■ WHAT TO WORK ON:
Count the lines in the records below that contain the word "badge", and give only that number.

■ TASK INPUT:
=== Begin Enclosure ===
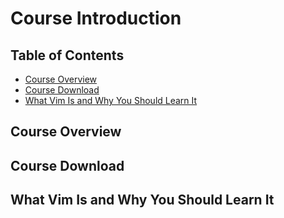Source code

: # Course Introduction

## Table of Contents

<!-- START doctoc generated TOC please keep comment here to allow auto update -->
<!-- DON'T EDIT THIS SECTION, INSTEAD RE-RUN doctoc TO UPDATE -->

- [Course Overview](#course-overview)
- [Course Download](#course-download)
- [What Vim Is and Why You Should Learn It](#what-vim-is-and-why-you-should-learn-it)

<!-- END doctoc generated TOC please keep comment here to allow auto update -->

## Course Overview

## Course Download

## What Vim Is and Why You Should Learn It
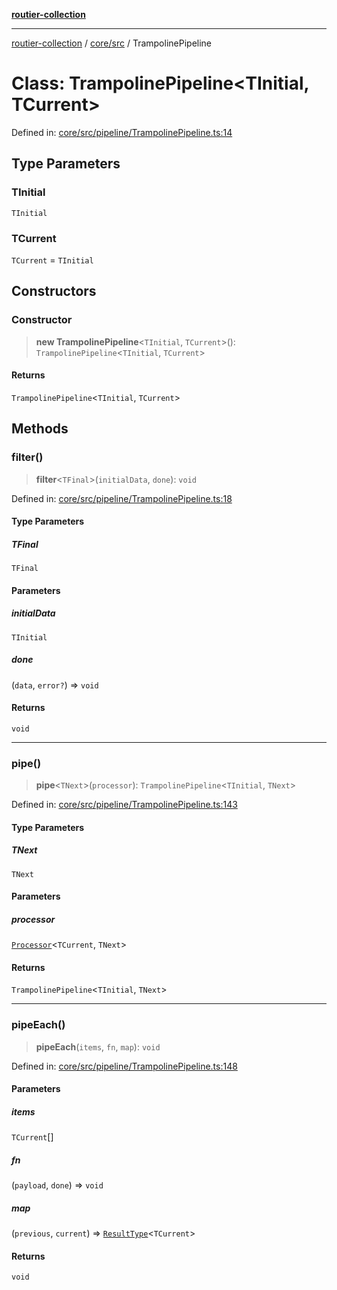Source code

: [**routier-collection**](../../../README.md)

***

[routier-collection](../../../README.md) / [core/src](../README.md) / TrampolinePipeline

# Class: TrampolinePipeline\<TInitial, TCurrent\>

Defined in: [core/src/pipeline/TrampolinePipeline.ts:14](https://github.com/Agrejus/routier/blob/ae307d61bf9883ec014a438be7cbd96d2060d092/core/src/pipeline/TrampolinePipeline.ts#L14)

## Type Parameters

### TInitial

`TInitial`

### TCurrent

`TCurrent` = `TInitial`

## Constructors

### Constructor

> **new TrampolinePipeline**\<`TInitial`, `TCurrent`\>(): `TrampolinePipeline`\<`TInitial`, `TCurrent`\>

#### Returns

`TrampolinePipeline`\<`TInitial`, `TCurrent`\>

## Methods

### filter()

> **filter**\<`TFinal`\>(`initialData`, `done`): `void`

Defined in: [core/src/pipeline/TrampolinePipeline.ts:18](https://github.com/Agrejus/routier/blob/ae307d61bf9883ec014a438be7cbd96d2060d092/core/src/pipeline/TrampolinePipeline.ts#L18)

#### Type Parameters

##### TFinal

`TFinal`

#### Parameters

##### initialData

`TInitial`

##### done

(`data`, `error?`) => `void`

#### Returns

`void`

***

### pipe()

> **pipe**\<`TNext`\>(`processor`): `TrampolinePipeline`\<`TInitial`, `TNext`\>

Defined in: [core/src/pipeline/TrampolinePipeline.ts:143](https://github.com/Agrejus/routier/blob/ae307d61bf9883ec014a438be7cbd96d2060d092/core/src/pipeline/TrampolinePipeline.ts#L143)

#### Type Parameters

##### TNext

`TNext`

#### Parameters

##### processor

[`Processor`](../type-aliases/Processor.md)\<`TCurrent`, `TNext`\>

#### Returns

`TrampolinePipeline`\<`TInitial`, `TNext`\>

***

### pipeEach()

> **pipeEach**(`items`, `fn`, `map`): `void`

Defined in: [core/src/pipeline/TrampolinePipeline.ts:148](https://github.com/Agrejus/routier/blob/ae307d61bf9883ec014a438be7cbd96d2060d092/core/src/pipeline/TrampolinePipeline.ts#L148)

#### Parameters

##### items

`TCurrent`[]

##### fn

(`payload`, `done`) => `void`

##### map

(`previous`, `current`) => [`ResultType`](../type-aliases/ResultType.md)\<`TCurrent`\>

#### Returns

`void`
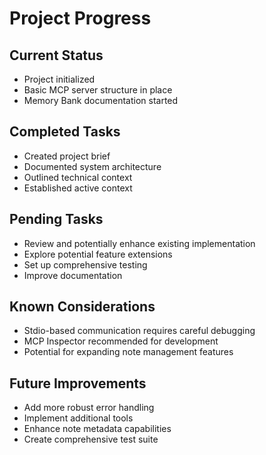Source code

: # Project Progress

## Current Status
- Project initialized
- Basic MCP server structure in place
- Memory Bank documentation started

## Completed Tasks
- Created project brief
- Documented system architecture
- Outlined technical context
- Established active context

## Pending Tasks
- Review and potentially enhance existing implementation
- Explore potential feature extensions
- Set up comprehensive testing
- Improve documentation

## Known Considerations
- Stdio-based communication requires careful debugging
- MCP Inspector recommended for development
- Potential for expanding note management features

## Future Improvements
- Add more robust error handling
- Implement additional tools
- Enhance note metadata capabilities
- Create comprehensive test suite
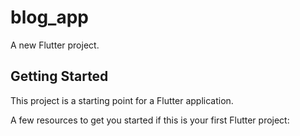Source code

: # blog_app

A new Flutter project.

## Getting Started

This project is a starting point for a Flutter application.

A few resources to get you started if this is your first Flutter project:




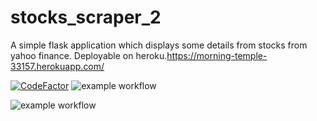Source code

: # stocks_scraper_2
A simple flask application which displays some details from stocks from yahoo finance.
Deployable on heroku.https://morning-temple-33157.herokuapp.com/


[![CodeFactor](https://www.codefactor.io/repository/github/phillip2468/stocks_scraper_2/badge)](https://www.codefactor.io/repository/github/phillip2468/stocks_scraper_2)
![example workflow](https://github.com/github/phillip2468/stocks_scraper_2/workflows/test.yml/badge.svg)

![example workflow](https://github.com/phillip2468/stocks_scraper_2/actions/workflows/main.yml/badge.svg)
=== End Enclosure ===
=== Begin Enclosure ===
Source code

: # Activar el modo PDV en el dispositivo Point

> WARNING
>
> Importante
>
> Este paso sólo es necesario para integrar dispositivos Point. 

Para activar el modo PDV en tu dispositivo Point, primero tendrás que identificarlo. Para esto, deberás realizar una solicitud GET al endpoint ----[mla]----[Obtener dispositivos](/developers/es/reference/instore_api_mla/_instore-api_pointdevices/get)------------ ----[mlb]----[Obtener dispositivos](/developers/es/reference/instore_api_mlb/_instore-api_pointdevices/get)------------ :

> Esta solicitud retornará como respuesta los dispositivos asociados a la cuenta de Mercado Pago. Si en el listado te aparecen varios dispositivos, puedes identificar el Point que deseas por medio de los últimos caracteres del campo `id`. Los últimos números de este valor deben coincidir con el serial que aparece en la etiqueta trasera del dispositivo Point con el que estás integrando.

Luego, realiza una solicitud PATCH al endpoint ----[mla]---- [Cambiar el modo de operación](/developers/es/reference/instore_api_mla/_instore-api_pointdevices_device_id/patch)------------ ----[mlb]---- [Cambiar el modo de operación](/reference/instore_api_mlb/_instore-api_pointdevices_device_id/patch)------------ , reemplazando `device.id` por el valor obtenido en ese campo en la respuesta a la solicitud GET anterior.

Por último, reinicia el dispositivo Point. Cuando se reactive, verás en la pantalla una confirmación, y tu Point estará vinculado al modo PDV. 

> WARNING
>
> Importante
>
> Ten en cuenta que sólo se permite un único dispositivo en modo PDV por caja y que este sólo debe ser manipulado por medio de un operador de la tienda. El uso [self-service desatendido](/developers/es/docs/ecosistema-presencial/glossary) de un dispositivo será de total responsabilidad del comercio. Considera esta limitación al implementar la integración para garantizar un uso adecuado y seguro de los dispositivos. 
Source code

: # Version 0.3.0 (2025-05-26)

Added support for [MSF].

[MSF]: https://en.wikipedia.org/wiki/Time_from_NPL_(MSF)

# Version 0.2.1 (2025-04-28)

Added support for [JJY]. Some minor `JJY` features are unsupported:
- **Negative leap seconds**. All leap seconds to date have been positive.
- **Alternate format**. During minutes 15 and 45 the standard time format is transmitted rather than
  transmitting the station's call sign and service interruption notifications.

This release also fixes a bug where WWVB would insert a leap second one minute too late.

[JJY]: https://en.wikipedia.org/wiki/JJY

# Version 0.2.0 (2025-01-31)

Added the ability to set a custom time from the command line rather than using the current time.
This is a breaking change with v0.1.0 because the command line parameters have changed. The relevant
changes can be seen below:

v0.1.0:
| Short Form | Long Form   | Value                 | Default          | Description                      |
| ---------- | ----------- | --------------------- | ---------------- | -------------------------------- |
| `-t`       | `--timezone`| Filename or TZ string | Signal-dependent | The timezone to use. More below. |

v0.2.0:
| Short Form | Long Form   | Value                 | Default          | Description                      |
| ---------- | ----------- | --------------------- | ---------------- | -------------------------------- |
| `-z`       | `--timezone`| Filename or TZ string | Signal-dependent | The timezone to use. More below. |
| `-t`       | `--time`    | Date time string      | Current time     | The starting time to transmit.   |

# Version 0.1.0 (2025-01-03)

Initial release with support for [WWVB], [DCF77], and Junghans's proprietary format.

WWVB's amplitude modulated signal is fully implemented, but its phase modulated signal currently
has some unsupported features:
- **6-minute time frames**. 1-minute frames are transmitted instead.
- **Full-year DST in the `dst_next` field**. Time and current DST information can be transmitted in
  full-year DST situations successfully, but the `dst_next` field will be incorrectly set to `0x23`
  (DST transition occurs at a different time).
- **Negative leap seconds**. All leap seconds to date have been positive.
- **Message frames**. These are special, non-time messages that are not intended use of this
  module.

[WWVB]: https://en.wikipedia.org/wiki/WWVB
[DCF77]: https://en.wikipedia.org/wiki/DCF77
=== End Enclosure ===
=== Begin Enclosure ===
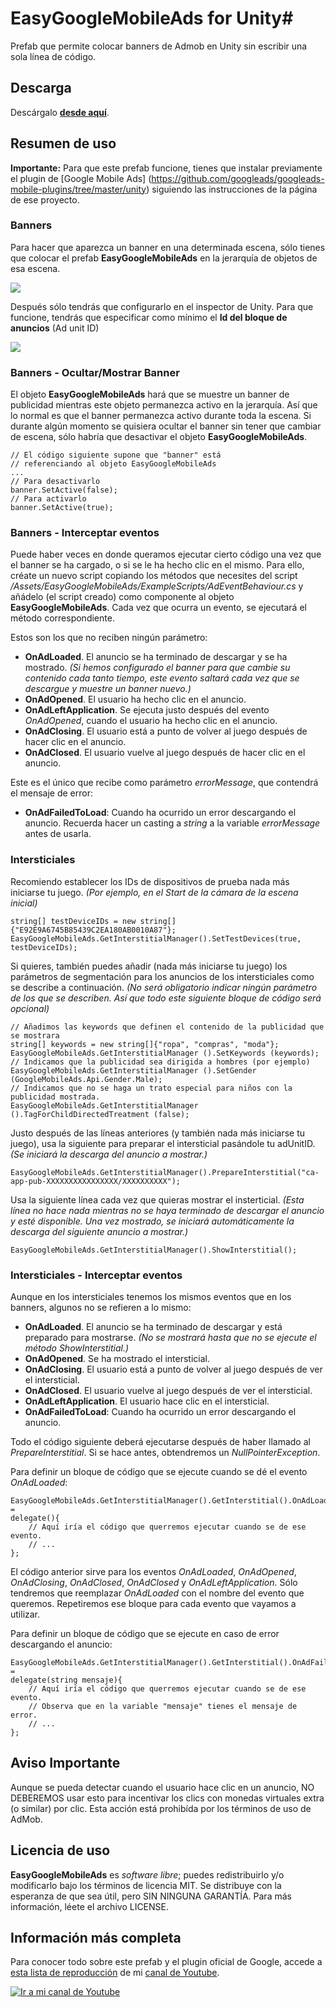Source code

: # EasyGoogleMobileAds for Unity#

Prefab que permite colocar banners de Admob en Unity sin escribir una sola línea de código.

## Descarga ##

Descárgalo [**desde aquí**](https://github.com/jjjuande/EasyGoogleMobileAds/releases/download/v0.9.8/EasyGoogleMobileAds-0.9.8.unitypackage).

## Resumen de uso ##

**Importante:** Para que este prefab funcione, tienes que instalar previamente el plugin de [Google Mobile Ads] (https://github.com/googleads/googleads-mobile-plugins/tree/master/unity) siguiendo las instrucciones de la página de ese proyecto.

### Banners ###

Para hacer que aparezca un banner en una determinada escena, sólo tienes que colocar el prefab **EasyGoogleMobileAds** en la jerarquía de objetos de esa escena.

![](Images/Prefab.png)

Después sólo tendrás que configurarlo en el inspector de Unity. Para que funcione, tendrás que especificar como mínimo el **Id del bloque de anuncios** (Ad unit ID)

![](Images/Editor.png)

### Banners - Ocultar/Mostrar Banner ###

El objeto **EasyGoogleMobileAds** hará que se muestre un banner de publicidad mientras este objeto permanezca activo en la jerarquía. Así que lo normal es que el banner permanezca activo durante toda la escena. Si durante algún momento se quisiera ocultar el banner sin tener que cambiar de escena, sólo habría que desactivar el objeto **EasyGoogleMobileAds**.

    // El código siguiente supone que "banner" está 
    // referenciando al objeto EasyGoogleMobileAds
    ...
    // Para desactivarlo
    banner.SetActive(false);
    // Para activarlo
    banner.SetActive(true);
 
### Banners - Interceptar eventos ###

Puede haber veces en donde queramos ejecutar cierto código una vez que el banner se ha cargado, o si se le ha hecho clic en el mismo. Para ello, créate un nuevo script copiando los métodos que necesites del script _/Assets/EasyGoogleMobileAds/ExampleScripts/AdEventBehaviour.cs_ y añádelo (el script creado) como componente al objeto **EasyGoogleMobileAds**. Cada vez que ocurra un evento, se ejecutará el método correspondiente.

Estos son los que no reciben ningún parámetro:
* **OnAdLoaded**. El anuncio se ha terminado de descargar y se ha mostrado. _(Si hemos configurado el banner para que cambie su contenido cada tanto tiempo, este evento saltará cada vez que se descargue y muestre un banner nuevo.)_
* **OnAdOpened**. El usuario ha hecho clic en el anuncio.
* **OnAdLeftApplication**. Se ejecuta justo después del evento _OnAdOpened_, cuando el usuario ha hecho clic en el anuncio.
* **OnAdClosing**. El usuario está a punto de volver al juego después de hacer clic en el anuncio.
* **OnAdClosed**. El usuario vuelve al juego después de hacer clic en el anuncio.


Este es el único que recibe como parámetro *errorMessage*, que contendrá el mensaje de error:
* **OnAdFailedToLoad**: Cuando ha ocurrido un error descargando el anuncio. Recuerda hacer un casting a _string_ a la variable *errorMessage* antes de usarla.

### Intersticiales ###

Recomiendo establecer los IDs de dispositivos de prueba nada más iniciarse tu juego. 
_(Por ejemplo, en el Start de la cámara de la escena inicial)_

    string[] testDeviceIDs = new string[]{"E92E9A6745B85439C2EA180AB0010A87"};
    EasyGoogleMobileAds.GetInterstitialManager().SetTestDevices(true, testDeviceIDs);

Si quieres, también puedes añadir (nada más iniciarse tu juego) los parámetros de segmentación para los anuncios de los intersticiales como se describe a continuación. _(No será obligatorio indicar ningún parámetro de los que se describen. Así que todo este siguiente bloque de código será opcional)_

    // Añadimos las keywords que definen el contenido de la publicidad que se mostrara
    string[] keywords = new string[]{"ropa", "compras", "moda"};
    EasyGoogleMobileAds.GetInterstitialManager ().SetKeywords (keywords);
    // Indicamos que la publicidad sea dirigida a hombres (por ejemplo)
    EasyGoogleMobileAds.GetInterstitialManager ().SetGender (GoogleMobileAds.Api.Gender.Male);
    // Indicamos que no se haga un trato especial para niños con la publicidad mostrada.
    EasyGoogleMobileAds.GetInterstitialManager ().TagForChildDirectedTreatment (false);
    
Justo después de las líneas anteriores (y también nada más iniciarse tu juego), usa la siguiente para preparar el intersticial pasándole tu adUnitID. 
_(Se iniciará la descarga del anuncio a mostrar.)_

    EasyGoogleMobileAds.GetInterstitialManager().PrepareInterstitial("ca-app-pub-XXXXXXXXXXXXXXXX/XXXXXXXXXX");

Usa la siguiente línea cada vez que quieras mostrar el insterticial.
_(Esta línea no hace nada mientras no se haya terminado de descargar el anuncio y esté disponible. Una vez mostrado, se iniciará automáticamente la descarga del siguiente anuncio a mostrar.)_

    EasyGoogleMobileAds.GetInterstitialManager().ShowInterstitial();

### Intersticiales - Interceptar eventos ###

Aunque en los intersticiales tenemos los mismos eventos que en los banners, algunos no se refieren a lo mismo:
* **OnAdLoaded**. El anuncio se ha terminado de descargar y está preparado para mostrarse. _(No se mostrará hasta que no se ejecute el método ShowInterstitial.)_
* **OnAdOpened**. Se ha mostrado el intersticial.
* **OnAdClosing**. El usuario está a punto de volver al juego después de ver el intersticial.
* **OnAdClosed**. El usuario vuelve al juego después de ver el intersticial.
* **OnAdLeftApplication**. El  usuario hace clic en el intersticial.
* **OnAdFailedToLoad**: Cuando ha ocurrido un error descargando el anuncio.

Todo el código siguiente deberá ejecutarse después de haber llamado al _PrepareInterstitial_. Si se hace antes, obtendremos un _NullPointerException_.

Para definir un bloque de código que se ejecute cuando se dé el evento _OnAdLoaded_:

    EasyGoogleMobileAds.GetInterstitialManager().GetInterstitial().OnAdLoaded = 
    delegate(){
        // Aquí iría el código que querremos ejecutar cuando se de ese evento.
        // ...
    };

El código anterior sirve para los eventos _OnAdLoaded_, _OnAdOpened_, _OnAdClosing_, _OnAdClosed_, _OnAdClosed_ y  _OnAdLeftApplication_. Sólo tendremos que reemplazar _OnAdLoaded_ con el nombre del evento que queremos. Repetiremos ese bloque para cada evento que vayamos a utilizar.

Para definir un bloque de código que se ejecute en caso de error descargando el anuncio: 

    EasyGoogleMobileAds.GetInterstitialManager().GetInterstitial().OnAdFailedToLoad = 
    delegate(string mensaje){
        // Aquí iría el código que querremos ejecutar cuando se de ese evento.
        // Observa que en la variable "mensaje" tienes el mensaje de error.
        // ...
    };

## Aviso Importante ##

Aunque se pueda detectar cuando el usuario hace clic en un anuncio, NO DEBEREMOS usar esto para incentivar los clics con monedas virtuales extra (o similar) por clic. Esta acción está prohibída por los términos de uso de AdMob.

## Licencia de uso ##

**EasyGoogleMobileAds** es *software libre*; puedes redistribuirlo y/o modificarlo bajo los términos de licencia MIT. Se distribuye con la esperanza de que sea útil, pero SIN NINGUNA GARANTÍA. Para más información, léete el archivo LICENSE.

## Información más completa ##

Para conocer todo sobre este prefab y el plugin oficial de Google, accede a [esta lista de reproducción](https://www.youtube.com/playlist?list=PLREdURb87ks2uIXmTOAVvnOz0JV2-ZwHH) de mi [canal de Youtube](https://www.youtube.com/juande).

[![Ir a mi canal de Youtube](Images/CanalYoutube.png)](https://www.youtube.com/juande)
=== End Enclosure ===
■ ANSWER SPACE:
3